Work required: The range runs from the line containing "- 📧 *Email:*" to the last line of the entries. Copy that range exactly, omitting pictures.

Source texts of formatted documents
● ● ● ● ● ● ●

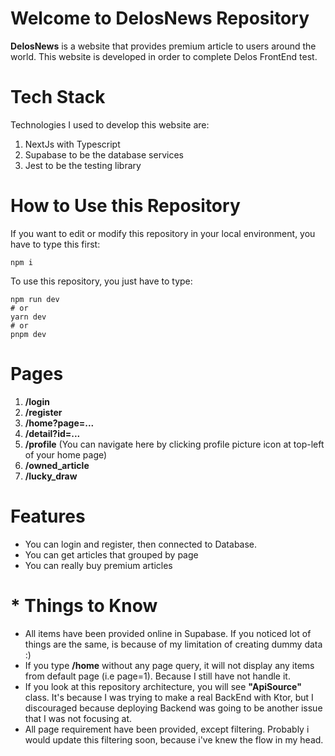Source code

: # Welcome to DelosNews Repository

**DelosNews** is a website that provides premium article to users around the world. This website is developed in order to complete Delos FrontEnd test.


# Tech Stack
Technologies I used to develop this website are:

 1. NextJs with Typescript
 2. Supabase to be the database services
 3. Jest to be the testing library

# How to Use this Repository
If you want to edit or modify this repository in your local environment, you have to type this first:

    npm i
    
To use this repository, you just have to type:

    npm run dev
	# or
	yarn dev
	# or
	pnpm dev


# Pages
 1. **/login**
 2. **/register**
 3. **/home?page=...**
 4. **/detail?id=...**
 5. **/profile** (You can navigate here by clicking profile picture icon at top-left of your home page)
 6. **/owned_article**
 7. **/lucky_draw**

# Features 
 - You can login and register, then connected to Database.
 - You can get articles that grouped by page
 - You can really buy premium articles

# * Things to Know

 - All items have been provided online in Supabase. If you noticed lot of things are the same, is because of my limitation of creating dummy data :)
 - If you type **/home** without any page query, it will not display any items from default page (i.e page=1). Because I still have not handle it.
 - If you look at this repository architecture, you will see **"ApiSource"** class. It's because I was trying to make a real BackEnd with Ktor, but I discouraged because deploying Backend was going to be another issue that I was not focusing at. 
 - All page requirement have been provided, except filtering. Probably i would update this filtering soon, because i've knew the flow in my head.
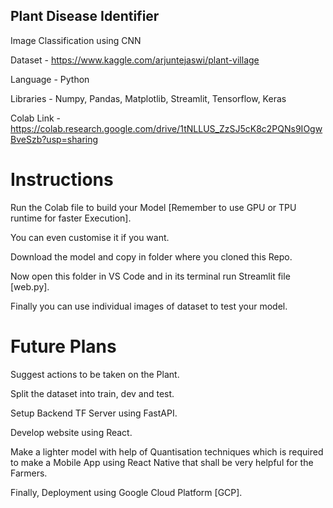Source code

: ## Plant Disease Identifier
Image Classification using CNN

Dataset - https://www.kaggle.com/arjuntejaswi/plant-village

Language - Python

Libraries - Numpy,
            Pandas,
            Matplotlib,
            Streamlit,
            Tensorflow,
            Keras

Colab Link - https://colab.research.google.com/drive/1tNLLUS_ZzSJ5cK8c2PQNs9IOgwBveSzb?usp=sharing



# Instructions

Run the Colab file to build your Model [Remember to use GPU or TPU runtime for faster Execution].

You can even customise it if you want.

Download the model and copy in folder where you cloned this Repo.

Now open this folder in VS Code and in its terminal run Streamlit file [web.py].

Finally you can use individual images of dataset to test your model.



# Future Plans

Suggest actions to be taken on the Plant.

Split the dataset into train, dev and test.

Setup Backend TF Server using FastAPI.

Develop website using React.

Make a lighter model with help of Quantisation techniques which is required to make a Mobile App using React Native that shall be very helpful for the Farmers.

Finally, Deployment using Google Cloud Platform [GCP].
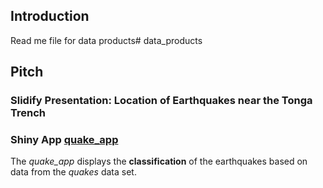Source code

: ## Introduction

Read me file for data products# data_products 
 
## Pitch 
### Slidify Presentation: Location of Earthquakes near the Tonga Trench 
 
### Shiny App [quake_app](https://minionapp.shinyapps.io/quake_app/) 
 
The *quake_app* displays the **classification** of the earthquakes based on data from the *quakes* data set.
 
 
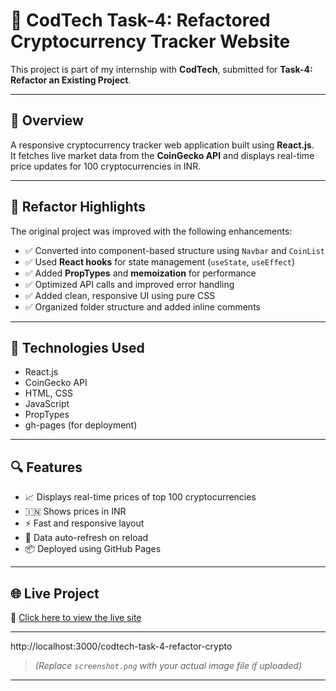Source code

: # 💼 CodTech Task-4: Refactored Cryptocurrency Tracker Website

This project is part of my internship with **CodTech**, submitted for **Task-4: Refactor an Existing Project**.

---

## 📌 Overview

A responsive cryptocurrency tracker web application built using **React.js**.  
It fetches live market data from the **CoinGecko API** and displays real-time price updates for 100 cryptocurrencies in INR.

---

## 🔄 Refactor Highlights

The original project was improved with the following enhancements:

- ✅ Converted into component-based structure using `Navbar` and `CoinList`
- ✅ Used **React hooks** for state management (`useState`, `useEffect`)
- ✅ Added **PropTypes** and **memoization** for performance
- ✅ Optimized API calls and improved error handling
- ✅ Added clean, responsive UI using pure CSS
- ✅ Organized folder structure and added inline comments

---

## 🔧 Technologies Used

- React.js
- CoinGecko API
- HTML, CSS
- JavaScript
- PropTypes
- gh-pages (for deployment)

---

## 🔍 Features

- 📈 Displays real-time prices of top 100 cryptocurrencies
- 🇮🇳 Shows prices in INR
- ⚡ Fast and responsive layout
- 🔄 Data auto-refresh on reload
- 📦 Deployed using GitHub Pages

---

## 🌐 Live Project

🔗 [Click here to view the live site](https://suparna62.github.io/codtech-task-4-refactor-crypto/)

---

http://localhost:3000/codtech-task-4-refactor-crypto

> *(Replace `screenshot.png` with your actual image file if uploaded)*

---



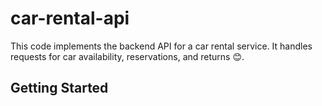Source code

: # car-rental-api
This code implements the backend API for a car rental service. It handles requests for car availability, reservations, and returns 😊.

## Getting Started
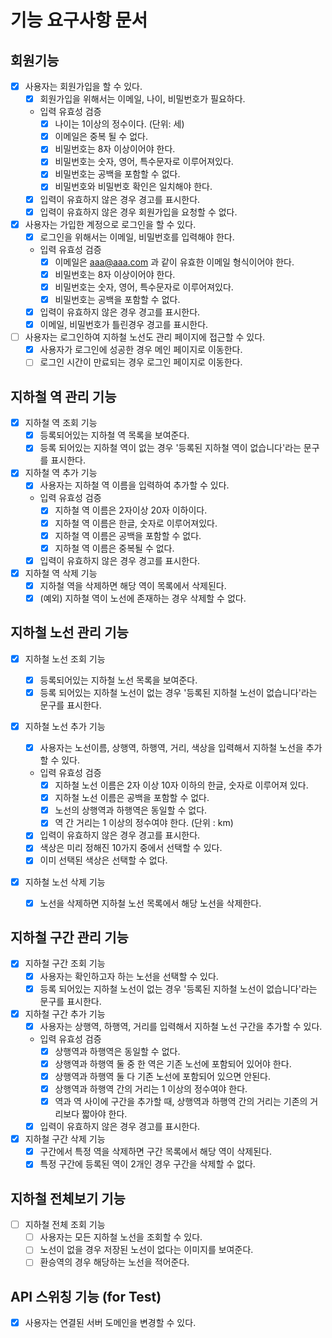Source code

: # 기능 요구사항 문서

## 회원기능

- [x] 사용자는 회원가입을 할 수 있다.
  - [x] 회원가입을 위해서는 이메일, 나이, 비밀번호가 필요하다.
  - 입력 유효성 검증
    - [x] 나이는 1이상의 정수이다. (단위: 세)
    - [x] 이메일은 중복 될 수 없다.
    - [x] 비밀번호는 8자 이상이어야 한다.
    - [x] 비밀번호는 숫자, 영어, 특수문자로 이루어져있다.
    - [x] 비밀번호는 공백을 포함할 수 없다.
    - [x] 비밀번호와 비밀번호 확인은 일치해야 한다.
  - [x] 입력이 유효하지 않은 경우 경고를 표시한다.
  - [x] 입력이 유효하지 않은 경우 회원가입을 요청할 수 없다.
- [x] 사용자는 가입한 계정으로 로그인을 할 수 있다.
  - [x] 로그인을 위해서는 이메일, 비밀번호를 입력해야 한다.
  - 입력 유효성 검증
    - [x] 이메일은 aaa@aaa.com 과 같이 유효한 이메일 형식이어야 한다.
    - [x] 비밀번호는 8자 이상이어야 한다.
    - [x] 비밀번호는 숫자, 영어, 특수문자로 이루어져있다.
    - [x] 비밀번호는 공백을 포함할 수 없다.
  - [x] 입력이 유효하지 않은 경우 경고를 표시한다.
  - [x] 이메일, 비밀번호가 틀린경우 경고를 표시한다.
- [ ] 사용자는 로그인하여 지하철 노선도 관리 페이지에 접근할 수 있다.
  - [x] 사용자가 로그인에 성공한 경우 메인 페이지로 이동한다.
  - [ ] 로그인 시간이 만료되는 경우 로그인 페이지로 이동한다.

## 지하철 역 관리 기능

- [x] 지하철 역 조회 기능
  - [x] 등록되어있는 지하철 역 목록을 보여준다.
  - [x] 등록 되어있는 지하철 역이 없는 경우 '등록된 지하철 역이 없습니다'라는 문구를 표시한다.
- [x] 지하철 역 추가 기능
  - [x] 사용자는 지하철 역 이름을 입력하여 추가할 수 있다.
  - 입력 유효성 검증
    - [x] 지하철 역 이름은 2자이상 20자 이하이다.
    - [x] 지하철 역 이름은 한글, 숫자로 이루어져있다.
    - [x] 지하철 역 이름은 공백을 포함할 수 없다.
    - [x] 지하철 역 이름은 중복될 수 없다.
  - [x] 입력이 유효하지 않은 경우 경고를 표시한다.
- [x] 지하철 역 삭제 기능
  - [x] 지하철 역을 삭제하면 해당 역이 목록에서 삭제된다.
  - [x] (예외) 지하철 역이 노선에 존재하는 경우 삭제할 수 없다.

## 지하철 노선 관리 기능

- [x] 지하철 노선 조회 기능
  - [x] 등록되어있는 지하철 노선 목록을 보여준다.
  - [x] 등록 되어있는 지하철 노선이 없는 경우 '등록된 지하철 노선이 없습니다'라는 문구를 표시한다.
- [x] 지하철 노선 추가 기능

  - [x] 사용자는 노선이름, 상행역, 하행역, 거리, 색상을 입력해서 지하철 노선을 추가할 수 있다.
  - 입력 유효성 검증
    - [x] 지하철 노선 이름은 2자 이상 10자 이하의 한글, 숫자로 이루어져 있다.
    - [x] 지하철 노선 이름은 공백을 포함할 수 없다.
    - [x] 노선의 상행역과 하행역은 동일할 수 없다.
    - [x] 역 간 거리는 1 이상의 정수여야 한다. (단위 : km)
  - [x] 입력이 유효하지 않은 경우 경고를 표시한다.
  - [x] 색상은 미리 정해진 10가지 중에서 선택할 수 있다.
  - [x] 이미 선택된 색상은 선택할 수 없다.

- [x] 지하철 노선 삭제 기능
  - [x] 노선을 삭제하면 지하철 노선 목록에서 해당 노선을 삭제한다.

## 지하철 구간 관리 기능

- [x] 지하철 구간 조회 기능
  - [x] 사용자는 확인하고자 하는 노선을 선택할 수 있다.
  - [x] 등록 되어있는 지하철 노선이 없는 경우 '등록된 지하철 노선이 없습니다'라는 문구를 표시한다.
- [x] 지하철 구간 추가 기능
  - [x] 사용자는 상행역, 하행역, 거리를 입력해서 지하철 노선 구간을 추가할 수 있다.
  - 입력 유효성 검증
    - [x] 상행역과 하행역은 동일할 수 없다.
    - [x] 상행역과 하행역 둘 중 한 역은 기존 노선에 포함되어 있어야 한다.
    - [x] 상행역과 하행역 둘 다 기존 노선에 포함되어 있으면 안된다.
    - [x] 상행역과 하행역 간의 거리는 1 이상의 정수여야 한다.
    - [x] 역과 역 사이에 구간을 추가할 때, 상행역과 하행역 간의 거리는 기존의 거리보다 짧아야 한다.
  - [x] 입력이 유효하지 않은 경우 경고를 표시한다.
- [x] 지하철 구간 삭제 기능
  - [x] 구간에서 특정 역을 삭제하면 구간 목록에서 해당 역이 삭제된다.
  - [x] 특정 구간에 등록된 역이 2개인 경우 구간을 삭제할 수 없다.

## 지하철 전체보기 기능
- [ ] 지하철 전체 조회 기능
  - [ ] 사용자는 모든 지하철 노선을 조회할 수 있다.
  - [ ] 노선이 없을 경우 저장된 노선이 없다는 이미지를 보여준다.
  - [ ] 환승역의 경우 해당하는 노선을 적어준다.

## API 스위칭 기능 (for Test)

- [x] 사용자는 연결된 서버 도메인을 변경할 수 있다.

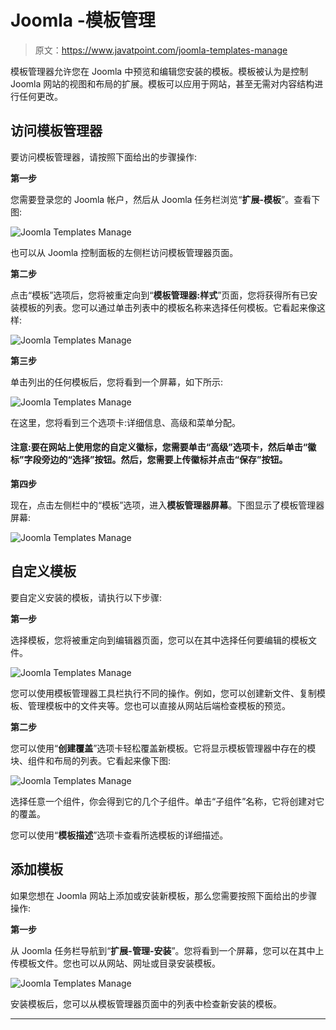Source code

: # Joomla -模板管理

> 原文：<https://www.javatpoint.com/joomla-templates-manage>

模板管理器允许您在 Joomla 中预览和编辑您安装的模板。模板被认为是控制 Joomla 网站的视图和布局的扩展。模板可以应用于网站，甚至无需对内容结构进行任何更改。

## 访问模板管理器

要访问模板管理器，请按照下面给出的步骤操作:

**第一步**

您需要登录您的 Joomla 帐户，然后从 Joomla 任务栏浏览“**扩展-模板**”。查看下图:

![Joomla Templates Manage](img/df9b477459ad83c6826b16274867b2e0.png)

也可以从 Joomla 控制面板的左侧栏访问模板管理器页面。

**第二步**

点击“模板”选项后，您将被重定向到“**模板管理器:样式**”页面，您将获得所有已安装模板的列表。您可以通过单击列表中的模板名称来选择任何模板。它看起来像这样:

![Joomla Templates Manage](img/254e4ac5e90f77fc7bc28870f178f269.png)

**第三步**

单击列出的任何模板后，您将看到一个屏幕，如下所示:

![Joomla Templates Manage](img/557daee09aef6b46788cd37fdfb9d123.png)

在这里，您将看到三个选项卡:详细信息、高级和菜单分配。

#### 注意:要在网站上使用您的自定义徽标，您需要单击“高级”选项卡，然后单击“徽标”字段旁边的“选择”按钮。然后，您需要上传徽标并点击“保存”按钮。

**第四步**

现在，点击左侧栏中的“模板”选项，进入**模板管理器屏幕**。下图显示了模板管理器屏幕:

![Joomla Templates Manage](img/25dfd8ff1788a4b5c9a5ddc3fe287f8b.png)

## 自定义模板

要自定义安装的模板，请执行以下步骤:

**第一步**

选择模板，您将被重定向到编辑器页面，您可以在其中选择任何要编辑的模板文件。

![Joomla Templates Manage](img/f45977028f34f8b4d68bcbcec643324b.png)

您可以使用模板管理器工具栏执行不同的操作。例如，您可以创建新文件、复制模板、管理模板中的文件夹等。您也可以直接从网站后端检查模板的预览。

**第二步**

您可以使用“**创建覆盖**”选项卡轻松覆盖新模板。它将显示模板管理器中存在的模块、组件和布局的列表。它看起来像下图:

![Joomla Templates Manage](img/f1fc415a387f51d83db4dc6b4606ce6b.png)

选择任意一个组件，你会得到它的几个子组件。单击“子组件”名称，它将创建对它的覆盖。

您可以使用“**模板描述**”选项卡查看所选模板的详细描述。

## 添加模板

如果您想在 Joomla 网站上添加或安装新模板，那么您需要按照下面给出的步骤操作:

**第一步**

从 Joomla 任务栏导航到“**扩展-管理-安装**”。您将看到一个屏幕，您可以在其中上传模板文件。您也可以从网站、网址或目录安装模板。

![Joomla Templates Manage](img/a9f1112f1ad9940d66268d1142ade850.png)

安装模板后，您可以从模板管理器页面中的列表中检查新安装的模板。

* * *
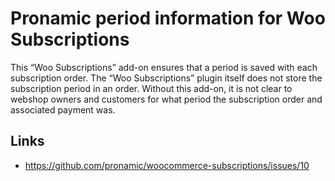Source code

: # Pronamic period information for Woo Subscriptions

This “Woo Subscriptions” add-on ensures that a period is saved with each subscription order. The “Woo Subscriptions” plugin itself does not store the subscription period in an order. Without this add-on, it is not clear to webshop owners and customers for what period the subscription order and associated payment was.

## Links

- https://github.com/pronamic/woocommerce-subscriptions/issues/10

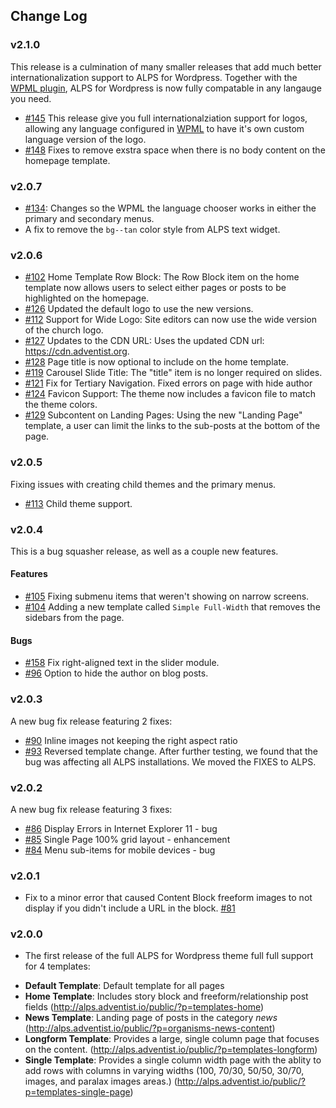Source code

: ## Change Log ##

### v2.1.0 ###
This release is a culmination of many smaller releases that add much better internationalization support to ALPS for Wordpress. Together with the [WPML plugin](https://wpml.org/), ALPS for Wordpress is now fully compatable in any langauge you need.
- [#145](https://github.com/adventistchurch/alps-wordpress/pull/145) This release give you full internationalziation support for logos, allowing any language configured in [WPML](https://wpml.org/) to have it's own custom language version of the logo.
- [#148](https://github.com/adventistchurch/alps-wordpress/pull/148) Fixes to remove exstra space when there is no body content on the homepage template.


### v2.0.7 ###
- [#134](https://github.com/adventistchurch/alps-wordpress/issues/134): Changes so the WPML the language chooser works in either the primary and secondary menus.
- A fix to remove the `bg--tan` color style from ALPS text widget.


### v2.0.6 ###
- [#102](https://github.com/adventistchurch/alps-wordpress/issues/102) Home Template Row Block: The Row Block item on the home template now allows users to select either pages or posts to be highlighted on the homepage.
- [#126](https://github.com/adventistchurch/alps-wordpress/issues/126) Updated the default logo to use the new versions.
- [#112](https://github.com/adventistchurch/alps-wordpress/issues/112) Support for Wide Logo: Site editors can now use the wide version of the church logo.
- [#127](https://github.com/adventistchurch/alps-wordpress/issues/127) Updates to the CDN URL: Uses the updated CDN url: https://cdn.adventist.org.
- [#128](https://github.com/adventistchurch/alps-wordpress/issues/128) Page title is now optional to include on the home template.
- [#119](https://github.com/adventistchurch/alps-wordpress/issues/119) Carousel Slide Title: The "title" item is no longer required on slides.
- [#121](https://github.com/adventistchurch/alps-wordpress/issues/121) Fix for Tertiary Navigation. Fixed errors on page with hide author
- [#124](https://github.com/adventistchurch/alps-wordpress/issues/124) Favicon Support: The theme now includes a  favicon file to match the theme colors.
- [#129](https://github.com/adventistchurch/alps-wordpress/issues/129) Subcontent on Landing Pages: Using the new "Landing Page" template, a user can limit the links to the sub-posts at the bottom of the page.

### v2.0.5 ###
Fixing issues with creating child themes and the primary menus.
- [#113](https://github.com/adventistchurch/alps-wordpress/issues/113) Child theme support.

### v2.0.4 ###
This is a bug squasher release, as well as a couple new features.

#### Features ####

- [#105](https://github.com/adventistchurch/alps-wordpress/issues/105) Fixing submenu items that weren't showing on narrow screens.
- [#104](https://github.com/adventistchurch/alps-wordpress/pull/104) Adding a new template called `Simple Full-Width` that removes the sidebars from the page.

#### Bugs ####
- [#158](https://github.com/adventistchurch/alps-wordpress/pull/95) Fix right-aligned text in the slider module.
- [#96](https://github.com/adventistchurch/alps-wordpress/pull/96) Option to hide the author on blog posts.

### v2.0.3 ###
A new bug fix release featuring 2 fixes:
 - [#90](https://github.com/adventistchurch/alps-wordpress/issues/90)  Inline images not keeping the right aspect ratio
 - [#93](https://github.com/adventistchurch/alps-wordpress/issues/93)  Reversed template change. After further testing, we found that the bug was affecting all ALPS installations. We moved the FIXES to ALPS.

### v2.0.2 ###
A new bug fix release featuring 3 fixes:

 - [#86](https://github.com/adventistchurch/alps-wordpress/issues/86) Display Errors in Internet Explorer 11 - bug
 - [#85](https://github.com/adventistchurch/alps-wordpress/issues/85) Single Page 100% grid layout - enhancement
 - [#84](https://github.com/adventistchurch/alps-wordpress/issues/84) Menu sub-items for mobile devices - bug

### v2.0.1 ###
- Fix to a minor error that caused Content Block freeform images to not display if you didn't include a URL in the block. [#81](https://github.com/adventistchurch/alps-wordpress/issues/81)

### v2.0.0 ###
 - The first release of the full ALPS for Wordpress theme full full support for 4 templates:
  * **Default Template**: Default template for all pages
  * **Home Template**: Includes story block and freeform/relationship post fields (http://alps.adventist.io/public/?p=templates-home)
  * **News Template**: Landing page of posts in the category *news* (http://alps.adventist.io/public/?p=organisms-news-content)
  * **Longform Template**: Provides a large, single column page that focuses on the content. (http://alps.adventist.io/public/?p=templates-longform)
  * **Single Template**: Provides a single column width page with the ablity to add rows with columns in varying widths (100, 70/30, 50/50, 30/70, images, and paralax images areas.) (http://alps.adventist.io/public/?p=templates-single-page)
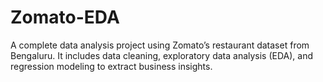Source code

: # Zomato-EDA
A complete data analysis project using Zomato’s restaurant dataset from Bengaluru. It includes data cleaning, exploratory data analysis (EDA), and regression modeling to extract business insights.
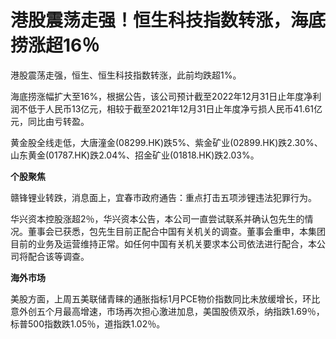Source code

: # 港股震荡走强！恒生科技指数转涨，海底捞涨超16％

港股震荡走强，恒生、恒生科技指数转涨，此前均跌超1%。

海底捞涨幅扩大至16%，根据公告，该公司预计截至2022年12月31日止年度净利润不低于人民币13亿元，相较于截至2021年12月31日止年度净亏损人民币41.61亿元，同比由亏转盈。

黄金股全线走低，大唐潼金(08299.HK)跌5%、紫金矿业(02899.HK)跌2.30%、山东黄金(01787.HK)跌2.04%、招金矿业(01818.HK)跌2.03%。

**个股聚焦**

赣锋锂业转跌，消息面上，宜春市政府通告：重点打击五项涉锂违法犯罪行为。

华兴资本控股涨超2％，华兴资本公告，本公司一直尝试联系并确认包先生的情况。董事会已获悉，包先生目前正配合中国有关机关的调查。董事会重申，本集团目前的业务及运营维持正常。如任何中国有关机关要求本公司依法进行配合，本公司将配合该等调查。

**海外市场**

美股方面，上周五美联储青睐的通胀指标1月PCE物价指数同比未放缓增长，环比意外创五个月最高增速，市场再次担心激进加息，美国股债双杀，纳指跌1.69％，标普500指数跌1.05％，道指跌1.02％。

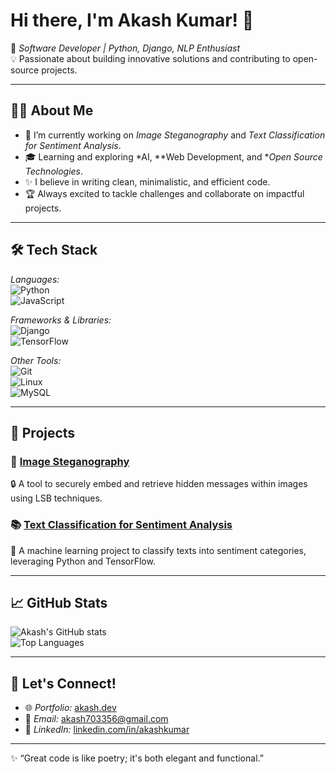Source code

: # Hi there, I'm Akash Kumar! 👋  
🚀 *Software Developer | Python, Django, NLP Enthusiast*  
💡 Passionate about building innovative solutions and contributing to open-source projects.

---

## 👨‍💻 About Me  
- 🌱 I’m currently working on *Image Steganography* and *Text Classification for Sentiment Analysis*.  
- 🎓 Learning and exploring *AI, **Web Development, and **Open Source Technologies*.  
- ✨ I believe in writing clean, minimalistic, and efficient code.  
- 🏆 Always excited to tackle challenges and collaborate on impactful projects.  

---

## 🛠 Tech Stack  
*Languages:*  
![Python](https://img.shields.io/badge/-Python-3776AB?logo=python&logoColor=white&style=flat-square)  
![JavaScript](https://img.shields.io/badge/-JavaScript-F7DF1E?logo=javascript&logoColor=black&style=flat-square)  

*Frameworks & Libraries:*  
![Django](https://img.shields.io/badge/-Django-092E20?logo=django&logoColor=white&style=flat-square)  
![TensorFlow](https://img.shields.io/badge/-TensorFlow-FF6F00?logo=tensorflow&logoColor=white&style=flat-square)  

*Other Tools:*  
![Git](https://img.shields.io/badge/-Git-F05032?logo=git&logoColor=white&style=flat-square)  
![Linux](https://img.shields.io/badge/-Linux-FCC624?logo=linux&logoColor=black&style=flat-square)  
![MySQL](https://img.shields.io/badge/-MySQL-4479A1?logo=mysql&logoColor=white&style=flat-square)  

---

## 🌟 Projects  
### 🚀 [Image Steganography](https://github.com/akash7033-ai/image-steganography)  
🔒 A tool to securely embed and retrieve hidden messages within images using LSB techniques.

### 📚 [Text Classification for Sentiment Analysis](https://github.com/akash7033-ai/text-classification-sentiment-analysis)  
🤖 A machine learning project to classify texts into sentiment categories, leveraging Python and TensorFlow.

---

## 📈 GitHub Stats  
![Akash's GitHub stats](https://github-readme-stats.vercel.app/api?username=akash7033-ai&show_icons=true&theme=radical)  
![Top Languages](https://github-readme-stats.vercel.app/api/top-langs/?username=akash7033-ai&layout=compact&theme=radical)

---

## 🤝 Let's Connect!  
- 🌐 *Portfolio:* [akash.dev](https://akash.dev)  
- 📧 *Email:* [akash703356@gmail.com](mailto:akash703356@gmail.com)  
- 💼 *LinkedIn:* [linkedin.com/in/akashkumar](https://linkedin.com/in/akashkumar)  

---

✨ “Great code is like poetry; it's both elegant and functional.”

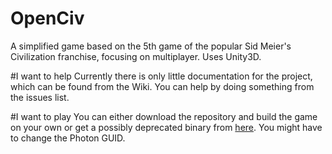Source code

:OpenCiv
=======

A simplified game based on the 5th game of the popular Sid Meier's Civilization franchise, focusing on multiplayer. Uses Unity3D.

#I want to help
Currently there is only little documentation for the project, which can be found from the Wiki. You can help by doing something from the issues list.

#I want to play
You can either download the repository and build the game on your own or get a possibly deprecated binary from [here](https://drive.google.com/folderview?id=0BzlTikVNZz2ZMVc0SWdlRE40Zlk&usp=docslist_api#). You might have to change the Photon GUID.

● ● ● ● ● ● ●

Answer to this task:
- 📧 *Email:* [akash703356@gmail.com](mailto:akash703356@gmail.com)  
- 💼 *LinkedIn:* [linkedin.com/in/akashkumar](https://linkedin.com/in/akashkumar)  

---

✨ “Great code is like poetry; it's both elegant and functional.”

Source code

:OpenCiv
=======

A simplified game based on the 5th game of the popular Sid Meier's Civilization franchise, focusing on multiplayer. Uses Unity3D.

#I want to help
Currently there is only little documentation for the project, which can be found from the Wiki. You can help by doing something from the issues list.

#I want to play
You can either download the repository and build the game on your own or get a possibly deprecated binary from [here](https://drive.google.com/folderview?id=0BzlTikVNZz2ZMVc0SWdlRE40Zlk&usp=docslist_api#). You might have to change the Photon GUID.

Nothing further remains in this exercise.